Thursday, 8 December 2016

Starting with Grunt.js : Beginner's tutorial

If you are a web developer, its highly probable that you find the need to have a bundle library which can perform various tasks on your developed code. Below here today, you will learn what the Grunt.js is and how to use it in your production setup for various purposes.

Note: This is a beginner level tutorial to get you up and running. You should check out official grunt website for more details.

Grunt Setup Manual


Introduction:

Grunt is a JS task runner, which means it helps us in doing tasks which are necessary or expected for a JavaScript project before going into production.
Few of such tasks are:
1. jshint : checking your JavaScript code for errors and punctuation.
2. minify : minifying your .css and .js files to reduce their size.
3. concat : concatenating various file into one file.
4. copy   : copy various images/icons etc.. into one place for referring.
5. uglify : reducing your variable and function name to reduce overall size.

Prerequisite:

To start with grunt:

1. We require to set up node.js (which will install npm on our system).
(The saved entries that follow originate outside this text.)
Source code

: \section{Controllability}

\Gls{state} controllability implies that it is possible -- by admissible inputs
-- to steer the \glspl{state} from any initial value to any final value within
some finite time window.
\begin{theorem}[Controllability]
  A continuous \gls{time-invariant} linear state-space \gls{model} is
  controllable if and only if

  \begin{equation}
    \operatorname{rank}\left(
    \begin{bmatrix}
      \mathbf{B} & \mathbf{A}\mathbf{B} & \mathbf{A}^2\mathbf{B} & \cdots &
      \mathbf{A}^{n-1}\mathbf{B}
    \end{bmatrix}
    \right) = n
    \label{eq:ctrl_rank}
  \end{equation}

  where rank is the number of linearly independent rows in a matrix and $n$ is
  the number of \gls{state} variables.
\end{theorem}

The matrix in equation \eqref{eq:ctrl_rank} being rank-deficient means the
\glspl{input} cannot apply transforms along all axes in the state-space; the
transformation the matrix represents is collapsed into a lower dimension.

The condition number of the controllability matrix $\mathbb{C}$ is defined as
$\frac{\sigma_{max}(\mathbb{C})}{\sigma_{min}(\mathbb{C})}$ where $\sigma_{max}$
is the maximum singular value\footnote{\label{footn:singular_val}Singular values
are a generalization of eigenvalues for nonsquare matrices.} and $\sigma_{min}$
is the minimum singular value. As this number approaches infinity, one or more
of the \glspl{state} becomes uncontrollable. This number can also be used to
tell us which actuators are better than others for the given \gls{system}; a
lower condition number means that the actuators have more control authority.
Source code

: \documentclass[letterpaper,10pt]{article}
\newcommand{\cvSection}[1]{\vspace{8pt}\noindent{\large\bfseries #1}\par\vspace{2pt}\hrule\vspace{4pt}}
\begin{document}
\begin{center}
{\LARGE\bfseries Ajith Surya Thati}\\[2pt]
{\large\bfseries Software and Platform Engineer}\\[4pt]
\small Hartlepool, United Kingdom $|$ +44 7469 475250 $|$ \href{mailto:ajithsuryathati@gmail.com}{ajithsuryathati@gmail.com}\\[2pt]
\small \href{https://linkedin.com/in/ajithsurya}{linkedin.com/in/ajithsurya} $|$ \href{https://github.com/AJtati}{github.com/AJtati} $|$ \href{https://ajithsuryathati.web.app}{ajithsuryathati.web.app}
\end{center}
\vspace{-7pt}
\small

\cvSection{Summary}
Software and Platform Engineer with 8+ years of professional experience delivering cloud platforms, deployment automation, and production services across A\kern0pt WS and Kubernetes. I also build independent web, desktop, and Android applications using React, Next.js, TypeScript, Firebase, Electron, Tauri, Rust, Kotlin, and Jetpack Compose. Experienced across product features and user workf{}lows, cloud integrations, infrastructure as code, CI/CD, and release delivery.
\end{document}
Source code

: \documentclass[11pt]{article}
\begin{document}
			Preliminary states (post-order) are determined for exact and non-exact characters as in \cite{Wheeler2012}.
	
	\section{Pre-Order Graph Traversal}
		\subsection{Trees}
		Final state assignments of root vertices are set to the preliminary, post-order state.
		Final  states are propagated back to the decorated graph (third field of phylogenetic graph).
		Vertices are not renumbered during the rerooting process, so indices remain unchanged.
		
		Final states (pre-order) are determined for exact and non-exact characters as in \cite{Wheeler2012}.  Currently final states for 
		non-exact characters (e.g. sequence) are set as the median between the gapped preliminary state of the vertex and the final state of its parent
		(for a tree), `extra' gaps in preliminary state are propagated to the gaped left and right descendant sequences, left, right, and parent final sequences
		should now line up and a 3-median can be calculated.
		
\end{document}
I am assuming you have the knowledge of node and working with npm.
2. We need to install grunt by using npm install grunt --save-dev or npm install --save-dev grunt.
3. By using --save-dev an entry is made in our package.json file for every dependency we install.
With this we have the benefit of direct copying the package.json file at a location and run npm install at that location. This will install all previously installed dependencies from the package.json file.
4. So, once the grunt is installed we need to install grunt-client and various other grunt plugins that we will be using in our project. Few of these can be installed by following commands:

              npm install --save-dev grunt-cli   //needed for installing grunt client
             npm install --save-dev grunt-contrib-jshint //for jshint usage
             npm install --save-dev grunt-contrib-concat //for concat usage
             npm install --save-dev grunt-contrib-cssmin //for minify css usage
             npm install --save-dev grunt-contrib-uglify //for uglify usage

You can visit official site and look for all available grunt plugins and there usage.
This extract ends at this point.